From Renal Biomarkers to Therapeutic Targets: The Use of Monocyte Chemoattractant Protein 1, Transforming Growth Factor-Beta, and Connective Tissue Growth Factor in Diabetic Nephropathy and Antineutrophil Cytoplasmic Antibody-Associated Vasculitis

In an ideal world, every condition would have a sensitive and specific marker that could be measured in a noninvasive or minimally invasive way. Instead, the medical community depends on invasive biomarkers, which carry inherent risks, to make a diagnosis and plan treatment. In this review article, the current state of research into biomarkers for a range of kidney diseases is discussed, beginning with those biomarkers that are already in clinical use and then moving to conditions for which no validated biomarker yet exists.
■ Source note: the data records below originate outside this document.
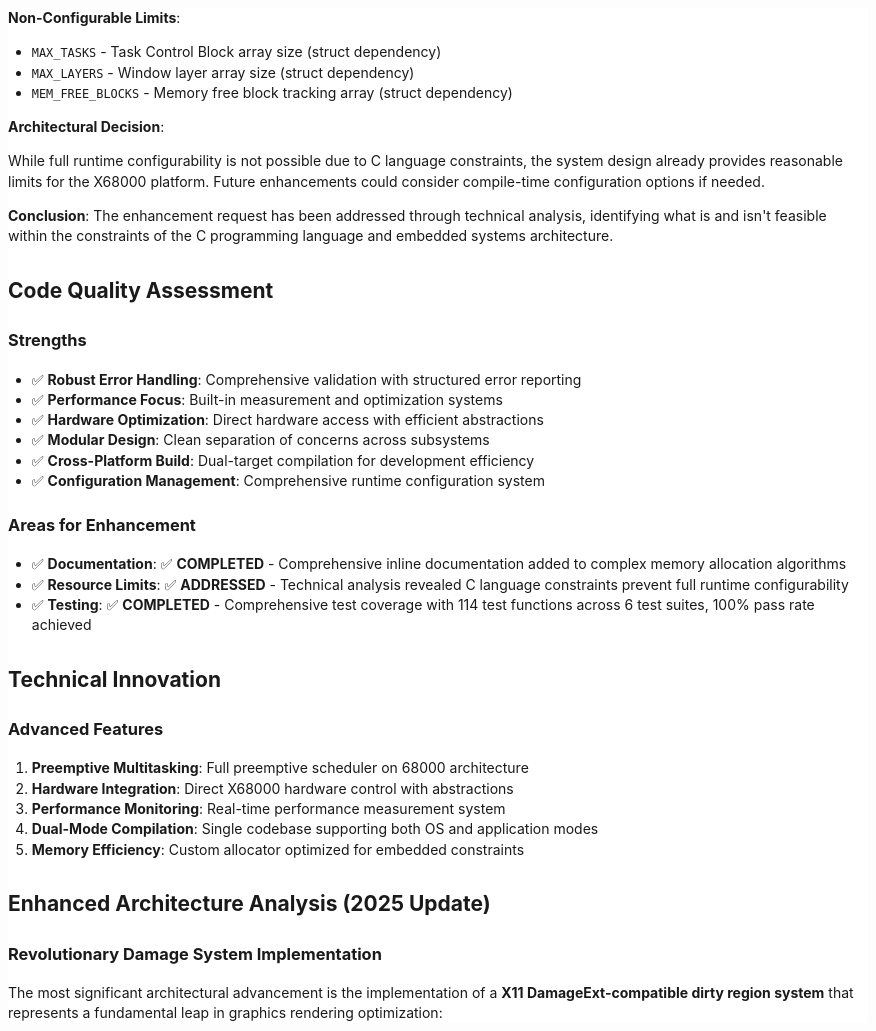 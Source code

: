 **Non-Configurable Limits**:

-   `MAX_TASKS` - Task Control Block array size (struct dependency)
-   `MAX_LAYERS` - Window layer array size (struct dependency)
-   `MEM_FREE_BLOCKS` - Memory free block tracking array (struct dependency)

**Architectural Decision**:

While full runtime configurability is not possible due to C language constraints, the system design already provides reasonable limits for the X68000 platform. Future enhancements could consider compile-time configuration options if needed.

**Conclusion**: The enhancement request has been addressed through technical analysis, identifying what is and isn't feasible within the constraints of the C programming language and embedded systems architecture.

## Code Quality Assessment

### Strengths

-   ✅ **Robust Error Handling**: Comprehensive validation with structured error reporting
-   ✅ **Performance Focus**: Built-in measurement and optimization systems
-   ✅ **Hardware Optimization**: Direct hardware access with efficient abstractions
-   ✅ **Modular Design**: Clean separation of concerns across subsystems
-   ✅ **Cross-Platform Build**: Dual-target compilation for development efficiency
-   ✅ **Configuration Management**: Comprehensive runtime configuration system

### Areas for Enhancement

-   ✅ **Documentation**: ✅ **COMPLETED** - Comprehensive inline documentation added to complex memory allocation algorithms
-   ✅ **Resource Limits**: ✅ **ADDRESSED** - Technical analysis revealed C language constraints prevent full runtime configurability
-   ✅ **Testing**: ✅ **COMPLETED** - Comprehensive test coverage with 114 test functions across 6 test suites, 100% pass rate achieved

## Technical Innovation

### Advanced Features

1. **Preemptive Multitasking**: Full preemptive scheduler on 68000 architecture
2. **Hardware Integration**: Direct X68000 hardware control with abstractions
3. **Performance Monitoring**: Real-time performance measurement system
4. **Dual-Mode Compilation**: Single codebase supporting both OS and application modes
5. **Memory Efficiency**: Custom allocator optimized for embedded constraints

## Enhanced Architecture Analysis (2025 Update)

### Revolutionary Damage System Implementation

The most significant architectural advancement is the implementation of a **X11 DamageExt-compatible dirty region system** that represents a fundamental leap in graphics rendering optimization:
This review focusses on diabetic nephropathy at the proteinuric end of the spectrum and antineutrophil cytoplasmic antibody (ANCA)-associated vasculitis at the nephritic end. An interesting feature is that the same biomarker, monocyte chemoattractant protein-1 (MCP-1, also known as CCL2), has been identified as a potential target in both conditions, which suggests a shared pathogenic process that results in two very distinct clinical presentations. One of the major limiting features of research into this area, particularly for ANCA-associated vasculitis, is the recruitment of a sufficient number of patients to generate strong enough evidence to justify the biomarker’s routine use; this overlap in biomarkers may enable research in one condition to be applied more generally. In addition to their role as biomarkers, these molecules are also therapeutic targets, and some early research has been carried out to investigate this. Overall, this review brings together research from diverse fields to focus attention on the outstanding areas and the future areas that warrant further investigation.